● **Requirement**
Using the records that follow, copy every line containing the word "attr".

═══

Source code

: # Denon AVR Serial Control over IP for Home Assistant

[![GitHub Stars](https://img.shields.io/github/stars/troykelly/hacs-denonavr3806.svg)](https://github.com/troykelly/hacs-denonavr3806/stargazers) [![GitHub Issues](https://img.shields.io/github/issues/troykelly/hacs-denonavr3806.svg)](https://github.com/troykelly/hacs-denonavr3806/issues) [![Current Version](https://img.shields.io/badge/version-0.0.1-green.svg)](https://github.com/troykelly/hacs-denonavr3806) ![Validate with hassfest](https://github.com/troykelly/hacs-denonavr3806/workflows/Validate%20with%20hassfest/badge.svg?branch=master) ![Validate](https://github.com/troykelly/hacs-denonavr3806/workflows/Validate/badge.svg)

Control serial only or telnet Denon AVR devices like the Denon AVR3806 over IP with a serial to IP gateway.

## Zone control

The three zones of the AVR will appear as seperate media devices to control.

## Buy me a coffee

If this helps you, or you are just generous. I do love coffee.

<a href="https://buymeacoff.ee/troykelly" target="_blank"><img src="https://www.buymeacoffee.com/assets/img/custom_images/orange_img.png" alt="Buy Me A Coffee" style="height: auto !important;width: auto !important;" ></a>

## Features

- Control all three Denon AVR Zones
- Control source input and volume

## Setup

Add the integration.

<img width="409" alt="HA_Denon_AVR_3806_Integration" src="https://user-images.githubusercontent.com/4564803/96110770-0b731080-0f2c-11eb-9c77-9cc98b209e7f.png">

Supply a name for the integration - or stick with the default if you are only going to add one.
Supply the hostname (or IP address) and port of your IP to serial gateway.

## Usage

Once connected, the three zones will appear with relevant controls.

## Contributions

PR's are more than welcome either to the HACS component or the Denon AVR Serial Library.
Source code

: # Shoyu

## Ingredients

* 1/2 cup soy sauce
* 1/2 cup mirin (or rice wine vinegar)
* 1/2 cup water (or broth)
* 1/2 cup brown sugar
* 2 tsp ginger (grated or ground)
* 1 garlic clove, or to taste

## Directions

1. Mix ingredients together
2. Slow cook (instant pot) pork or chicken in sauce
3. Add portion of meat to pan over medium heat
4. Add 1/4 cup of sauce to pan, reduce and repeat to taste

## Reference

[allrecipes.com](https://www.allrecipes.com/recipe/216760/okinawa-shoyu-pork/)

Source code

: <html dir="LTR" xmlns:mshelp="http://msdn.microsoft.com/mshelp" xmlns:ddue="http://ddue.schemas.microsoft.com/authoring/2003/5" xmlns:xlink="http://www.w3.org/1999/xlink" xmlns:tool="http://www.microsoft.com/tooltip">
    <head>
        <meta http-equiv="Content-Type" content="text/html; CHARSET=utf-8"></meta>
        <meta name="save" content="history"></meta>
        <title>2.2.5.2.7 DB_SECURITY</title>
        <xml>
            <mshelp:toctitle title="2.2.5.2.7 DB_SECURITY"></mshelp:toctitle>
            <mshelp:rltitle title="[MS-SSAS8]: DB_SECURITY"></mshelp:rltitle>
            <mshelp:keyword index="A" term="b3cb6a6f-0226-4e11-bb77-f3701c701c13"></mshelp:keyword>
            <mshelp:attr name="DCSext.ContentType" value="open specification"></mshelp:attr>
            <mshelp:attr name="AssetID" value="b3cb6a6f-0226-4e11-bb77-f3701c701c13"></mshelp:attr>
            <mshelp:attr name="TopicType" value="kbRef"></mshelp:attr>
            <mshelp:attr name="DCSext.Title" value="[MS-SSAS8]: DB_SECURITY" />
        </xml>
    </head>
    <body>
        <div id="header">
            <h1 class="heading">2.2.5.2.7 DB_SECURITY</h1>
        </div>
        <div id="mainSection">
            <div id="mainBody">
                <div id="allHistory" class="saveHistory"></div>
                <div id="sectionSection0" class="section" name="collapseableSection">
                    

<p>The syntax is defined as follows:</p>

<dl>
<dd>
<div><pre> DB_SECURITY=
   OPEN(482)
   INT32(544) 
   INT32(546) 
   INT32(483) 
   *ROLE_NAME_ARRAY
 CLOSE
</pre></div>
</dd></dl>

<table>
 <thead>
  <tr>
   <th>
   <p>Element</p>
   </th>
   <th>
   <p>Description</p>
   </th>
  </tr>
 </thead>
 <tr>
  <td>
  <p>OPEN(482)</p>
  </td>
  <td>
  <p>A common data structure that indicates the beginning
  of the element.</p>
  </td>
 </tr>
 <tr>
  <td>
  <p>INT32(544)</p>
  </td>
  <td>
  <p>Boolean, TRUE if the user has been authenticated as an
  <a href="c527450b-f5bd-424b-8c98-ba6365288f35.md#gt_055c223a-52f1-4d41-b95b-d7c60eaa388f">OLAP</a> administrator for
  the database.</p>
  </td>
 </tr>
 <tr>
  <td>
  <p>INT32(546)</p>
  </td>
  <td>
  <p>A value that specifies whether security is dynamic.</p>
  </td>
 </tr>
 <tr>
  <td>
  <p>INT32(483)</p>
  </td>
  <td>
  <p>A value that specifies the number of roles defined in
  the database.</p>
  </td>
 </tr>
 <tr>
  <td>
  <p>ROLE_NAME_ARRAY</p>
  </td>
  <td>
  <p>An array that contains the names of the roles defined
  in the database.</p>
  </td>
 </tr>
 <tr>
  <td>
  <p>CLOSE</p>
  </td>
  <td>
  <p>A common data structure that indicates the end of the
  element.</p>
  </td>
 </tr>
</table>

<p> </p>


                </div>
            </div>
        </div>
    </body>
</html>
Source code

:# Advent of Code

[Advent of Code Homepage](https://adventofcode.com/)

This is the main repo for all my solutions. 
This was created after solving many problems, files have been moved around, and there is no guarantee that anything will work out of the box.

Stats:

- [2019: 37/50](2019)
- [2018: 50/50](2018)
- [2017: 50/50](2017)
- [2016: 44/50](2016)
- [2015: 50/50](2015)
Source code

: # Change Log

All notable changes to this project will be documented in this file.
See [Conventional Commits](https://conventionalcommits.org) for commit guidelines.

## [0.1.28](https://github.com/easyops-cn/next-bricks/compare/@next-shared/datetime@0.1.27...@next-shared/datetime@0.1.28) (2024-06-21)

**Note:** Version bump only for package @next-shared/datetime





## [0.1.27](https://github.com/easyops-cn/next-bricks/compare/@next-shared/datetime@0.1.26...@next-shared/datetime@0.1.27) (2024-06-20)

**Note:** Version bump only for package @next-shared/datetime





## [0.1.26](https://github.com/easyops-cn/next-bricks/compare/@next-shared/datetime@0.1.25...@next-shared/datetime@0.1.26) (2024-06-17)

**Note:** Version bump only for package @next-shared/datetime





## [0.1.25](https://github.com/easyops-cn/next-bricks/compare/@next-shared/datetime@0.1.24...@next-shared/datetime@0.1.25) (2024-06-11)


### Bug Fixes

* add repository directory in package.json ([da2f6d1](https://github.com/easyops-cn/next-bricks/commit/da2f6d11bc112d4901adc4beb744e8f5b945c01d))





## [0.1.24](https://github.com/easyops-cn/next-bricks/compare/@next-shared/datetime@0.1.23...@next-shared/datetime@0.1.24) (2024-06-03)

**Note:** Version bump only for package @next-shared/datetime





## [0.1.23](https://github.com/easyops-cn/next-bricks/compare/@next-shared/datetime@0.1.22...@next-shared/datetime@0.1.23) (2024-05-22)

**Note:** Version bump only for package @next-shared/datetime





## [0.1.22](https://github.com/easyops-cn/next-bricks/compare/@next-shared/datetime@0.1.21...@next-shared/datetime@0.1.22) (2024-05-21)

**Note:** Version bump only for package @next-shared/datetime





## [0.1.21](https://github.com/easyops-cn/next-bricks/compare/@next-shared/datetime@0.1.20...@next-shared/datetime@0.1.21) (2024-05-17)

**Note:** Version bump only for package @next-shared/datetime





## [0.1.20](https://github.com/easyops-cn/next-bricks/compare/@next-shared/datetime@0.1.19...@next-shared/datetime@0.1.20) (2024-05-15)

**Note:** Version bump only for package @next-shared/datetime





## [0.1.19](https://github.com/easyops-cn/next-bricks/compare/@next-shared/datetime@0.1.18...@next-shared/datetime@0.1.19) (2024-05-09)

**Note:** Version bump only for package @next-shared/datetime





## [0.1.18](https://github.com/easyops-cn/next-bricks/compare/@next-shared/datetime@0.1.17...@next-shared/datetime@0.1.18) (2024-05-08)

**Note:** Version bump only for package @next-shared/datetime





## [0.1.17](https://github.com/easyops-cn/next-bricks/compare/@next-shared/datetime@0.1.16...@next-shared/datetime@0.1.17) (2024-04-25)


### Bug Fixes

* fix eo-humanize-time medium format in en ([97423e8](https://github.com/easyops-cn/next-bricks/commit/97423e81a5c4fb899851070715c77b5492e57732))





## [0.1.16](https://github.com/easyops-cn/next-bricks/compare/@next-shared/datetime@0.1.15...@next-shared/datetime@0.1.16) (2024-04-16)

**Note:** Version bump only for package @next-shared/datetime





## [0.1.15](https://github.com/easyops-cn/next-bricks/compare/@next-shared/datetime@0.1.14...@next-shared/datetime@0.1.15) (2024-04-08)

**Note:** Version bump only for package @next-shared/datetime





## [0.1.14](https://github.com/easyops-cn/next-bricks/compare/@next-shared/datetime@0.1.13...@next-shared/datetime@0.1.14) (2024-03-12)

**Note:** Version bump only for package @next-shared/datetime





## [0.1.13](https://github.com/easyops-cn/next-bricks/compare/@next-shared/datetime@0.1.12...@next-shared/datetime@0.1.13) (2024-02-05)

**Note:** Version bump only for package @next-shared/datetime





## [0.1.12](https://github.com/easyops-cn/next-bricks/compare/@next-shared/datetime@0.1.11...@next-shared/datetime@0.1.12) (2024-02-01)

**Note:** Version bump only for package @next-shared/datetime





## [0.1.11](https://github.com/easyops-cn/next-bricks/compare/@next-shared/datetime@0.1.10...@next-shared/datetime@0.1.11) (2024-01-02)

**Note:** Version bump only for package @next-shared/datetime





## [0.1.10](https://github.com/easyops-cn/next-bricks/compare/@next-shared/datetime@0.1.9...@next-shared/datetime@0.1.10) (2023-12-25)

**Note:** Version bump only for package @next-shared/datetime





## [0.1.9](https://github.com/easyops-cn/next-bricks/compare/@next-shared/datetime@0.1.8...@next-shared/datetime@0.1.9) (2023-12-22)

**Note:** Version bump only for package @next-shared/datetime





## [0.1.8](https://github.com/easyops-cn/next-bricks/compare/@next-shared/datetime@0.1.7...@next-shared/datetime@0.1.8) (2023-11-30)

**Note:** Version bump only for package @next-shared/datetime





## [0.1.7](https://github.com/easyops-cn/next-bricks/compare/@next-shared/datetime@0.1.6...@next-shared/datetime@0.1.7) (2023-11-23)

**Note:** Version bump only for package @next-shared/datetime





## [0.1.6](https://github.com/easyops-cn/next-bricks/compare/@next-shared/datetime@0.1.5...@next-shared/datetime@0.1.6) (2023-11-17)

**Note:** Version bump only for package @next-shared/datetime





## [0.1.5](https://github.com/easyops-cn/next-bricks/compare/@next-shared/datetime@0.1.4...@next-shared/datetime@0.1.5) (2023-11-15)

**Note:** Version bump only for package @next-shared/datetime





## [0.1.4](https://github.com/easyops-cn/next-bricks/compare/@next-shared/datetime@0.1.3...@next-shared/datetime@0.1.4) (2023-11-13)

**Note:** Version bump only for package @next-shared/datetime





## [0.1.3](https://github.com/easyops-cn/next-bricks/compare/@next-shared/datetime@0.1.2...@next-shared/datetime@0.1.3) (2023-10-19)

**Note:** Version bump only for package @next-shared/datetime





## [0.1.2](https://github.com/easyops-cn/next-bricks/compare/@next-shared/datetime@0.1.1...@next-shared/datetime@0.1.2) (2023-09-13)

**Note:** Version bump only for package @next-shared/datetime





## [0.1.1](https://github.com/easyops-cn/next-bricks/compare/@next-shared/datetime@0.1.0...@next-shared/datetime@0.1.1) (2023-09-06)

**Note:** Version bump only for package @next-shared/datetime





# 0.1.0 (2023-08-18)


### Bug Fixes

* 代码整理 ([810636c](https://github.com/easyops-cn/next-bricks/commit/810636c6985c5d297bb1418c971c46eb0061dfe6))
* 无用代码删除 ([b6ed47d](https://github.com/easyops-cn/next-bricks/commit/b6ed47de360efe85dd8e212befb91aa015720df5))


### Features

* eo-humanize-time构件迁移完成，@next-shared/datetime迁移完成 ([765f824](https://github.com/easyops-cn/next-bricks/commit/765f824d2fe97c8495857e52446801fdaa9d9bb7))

═══

● **Response area**
            <mshelp:attr name="DCSext.ContentType" value="open specification"></mshelp:attr>
            <mshelp:attr name="AssetID" value="b3cb6a6f-0226-4e11-bb77-f3701c701c13"></mshelp:attr>
            <mshelp:attr name="TopicType" value="kbRef"></mshelp:attr>
            <mshelp:attr name="DCSext.Title" value="[MS-SSAS8]: DB_SECURITY" />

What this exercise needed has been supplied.